▶ **Problem details**
Nothing but the line with "A platform for renting items in and out" and the lines after it, through the end of the records below, is to be repeated, exactly as it is.

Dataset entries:
>>>

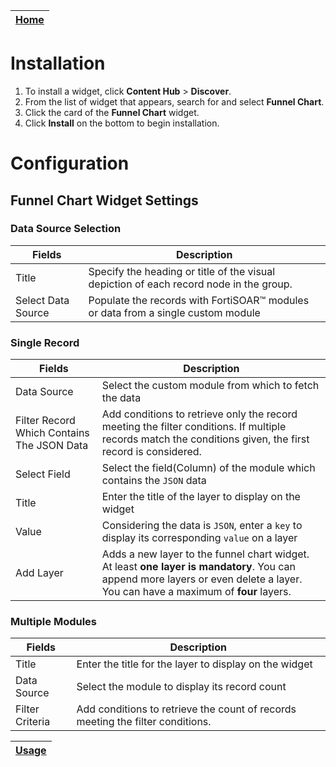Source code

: | [Home](../README.md) |
|----------------------|

# Installation
1. To install a widget, click **Content Hub** > **Discover**.
2. From the list of widget that appears, search for and select **Funnel Chart**.
3. Click the card of the **Funnel Chart** widget.
4. Click **Install** on the bottom to begin installation.

# Configuration

## Funnel Chart Widget Settings

### Data Source Selection

| Fields             | Description                                                                            |
|--------------------|----------------------------------------------------------------------------------------|
| Title              | Specify the heading or title of the visual depiction of each record node in the group. |
| Select Data Source | Populate the records with FortiSOAR&trade; modules or data from a single custom module |

### Single Record

| Fields                                     | Description                                                                                                                                                                     |
|--------------------------------------------|---------------------------------------------------------------------------------------------------------------------------------------------------------------------------------|
| Data Source                                | Select the custom module from which to fetch the data                                                                                                                           |
| Filter Record Which Contains The JSON Data | Add conditions to retrieve only the record meeting the filter conditions. If multiple records match the conditions given, the first record is considered.                       |
| Select Field                               | Select the field(Column) of the module which contains the `JSON` data                                                                                                           |
| Title                                      | Enter the title of the layer to display on the widget                                                                                                                           |
| Value                                      | Considering the data is `JSON`, enter a `key` to display its corresponding `value` on a layer                                                                                   |
| Add Layer                                  | Adds a new layer to the funnel chart widget. At least **one layer is mandatory**. You can append more layers or even delete a layer. You can have a maximum of **four** layers. |

### Multiple Modules

| Fields          | Description                                                                    |
|-----------------|--------------------------------------------------------------------------------|
| Title           | Enter the title for the layer to display on the widget                         |
| Data Source     | Select the module to display its record count                                  |
| Filter Criteria | Add conditions to retrieve the count of records meeting the filter conditions. |

| [Usage](./usage.md) |
|--------------------------|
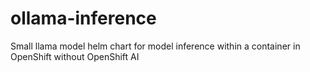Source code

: # ollama-inference
Small llama model helm chart for model inference within a container in OpenShift without OpenShift AI
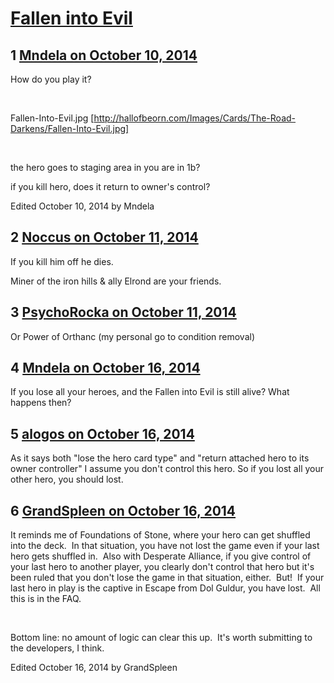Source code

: # [Fallen into Evil](https://community.fantasyflightgames.com/topic/124575-fallen-into-evil/)

## 1 [Mndela on October 10, 2014](https://community.fantasyflightgames.com/topic/124575-fallen-into-evil/?do=findComment&comment=1295797)

How do you play it?

 

Fallen-Into-Evil.jpg [http://hallofbeorn.com/Images/Cards/The-Road-Darkens/Fallen-Into-Evil.jpg]

 

the hero goes to staging area in you are in 1b?

if you kill hero, does it return to owner's control?

Edited October 10, 2014 by Mndela

## 2 [Noccus on October 11, 2014](https://community.fantasyflightgames.com/topic/124575-fallen-into-evil/?do=findComment&comment=1296390)

If you kill him off he dies.

Miner of the iron hills & ally Elrond are your friends.

## 3 [PsychoRocka on October 11, 2014](https://community.fantasyflightgames.com/topic/124575-fallen-into-evil/?do=findComment&comment=1296437)

Or Power of Orthanc (my personal go to condition removal)

## 4 [Mndela on October 16, 2014](https://community.fantasyflightgames.com/topic/124575-fallen-into-evil/?do=findComment&comment=1301827)

If you lose all your heroes, and the Fallen into Evil is still alive? What happens then?

## 5 [alogos on October 16, 2014](https://community.fantasyflightgames.com/topic/124575-fallen-into-evil/?do=findComment&comment=1301864)

As it says both "lose the hero card type" and "return attached hero to its owner controller" I assume you don't control this hero. So if you lost all your other hero, you should lost.

## 6 [GrandSpleen on October 16, 2014](https://community.fantasyflightgames.com/topic/124575-fallen-into-evil/?do=findComment&comment=1301922)

It reminds me of Foundations of Stone, where your hero can get shuffled into the deck.  In that situation, you have not lost the game even if your last hero gets shuffled in.  Also with Desperate Alliance, if you give control of your last hero to another player, you clearly don't control that hero but it's been ruled that you don't lose the game in that situation, either.  But!  If your last hero in play is the captive in Escape from Dol Guldur, you have lost.  All this is in the FAQ.

 

Bottom line: no amount of logic can clear this up.  It's worth submitting to the developers, I think.

Edited October 16, 2014 by GrandSpleen

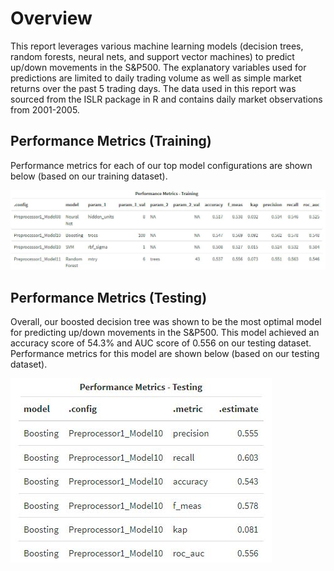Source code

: # Overview

This report leverages various machine learning models (decision trees, random forests, neural nets, and support vector machines) to predict up/down movements in the S&P500.
The explanatory variables used for predictions are limited to daily trading volume as well as simple market returns over the past 5 trading days.
The data used in this report was sourced from the ISLR package in R and contains daily market observations from 2001-2005.

## Performance Metrics (Training)

Performance metrics for each of our top model configurations are shown below (based on our training dataset).

![](ScreenShots/Performance_Training.JPG)

## Performance Metrics (Testing)

Overall, our boosted decision tree was shown to be the most optimal model for predicting up/down movements in the S&P500. This model achieved an accuracy score of 54.3% and AUC score of 0.556 on our testing dataset.
Performance metrics for this model are shown below (based on our testing dataset).

![](ScreenShots/Performance_Testing.JPG)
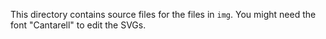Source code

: This directory contains source files for the files in `img`. You might need the font "Cantarell" to edit the SVGs.
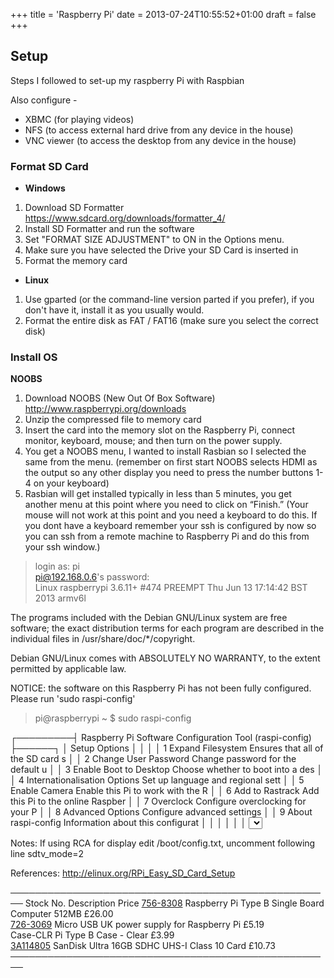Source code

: +++
title = 'Raspberry Pi'
date = 2013-07-24T10:55:52+01:00
draft = false
+++
## Setup

Steps I followed to set-up my raspberry Pi with Raspbian

Also configure -
- XBMC (for playing videos)
- NFS (to access external hard drive from any device in the house)
- VNC viewer (to access the desktop from any device in the house)

### Format SD Card

- **Windows**
1. Download SD Formatter
https://www.sdcard.org/downloads/formatter_4/
2. Install SD Formatter and run the software
3. Set "FORMAT SIZE ADJUSTMENT" to ON in the Options menu.
4. Make sure you have selected the Drive your SD Card is inserted in
5. Format the memory card

- **Linux**
1. Use gparted (or the command-line version parted if you prefer), if you don't have it, install it as you usually would.
2. Format the entire disk as FAT / FAT16 (make sure you select the correct disk)

### Install OS

**NOOBS**
1. Download NOOBS (New Out Of Box Software)
	http://www.raspberrypi.org/downloads
2. Unzip the compressed file to memory card
3. Insert the card into the memory slot on the Raspberry Pi, connect monitor, keyboard, mouse; and then turn on the power supply.
4. You get a NOOBS menu, I wanted to install Rasbian so I selected the same from the menu. (remember on first start NOOBS selects HDMI as the output so any other display you need to press  the number buttons 1-4 on your keyboard)
5. Rasbian will get installed typically in less than 5 minutes, you get another menu at this point where you need to click on “Finish.” (Your mouse will not work at this point and you need a keyboard to do this. If you dont have a keyboard remember your ssh is configured by now so you can ssh from a remote machine to Raspberry Pi and do this from your ssh window.)

> login as: pi  
> pi@192.168.0.6's password:  
> Linux raspberrypi 3.6.11+ #474 PREEMPT Thu Jun 13 17:14:42 BST 2013 armv6l  

The programs included with the Debian GNU/Linux system are free software;
the exact distribution terms for each program are described in the
individual files in /usr/share/doc/*/copyright.

Debian GNU/Linux comes with ABSOLUTELY NO WARRANTY, to the extent
permitted by applicable law.

NOTICE: the software on this Raspberry Pi has not been fully configured. Please run 'sudo raspi-config'

> pi@raspberrypi ~ $ sudo raspi-config

┌─────────┤ Raspberry Pi Software Configuration Tool (raspi-config) ├──────┐
│ Setup Options                                                                │
│                                                                              │
│    1 Expand Filesystem              Ensures that all of the SD card s        │
│    2 Change User Password           Change password for the default u        │
│    3 Enable Boot to Desktop         Choose whether to boot into a des        │
│    4 Internationalisation Options   Set up language and regional sett        │
│    5 Enable Camera                  Enable this Pi to work with the R        │
│    6 Add to Rastrack                Add this Pi to the online Raspber        │
│    7 Overclock                      Configure overclocking for your P        │
│    8 Advanced Options               Configure advanced settings              │
│    9 About raspi-config             Information about this configurat        │
│                                                                              │
│                                                                              │
│                     <Select>                     <Finish>                    │
│                                                                              │
└────────────────────────────────────────────────────┘
| Tables   |      Are      |  Cool |
|----------|:-------------:|------:|
| col 1 is |  left-aligned | $1600 |
| col 2 is |    centered   |   $12 |
| col 3 is | right-aligned |    $1 |

Notes:
If using RCA for display edit /boot/config.txt, uncomment following line
sdtv_mode=2

References:
http://elinux.org/RPi_Easy_SD_Card_Setup

────────────────────────────────────────────────────
Stock No. Description Price
[756-8308](https://uk.rs-online.com/web/p/microcontroller-development-tools/7568308) Raspberry Pi Type B Single Board Computer 512MB £26.00  
[726-3069](http://uk.rs-online.com/web/p/plug-in-power-supply/7263069/) Micro USB UK power supply for Raspberry Pi £5.19  
Case-CLR Pi Type B Case - Clear £3.99  
[3A114805](http://www.amazon.co.uk/dp/B007PYBOEU/ref=pe_385721_37038051_pe_217191_31005151_M3T1_dp_i1) SanDisk Ultra 16GB SDHC UHS-I Class 10 Card £10.73  
────────────────────────────────────────────────────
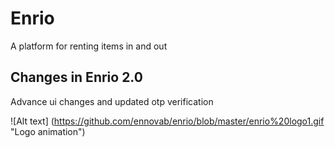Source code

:# Enrio

A platform for renting items in and out

## Changes in Enrio 2.0
Advance ui changes and updated otp verification

![Alt text] (https://github.com/ennovab/enrio/blob/master/enrio%20logo1.gif "Logo animation")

<<<

▶ **Task output**
A platform for renting items in and out

## Changes in Enrio 2.0
Advance ui changes and updated otp verification

![Alt text] (https://github.com/ennovab/enrio/blob/master/enrio%20logo1.gif "Logo animation")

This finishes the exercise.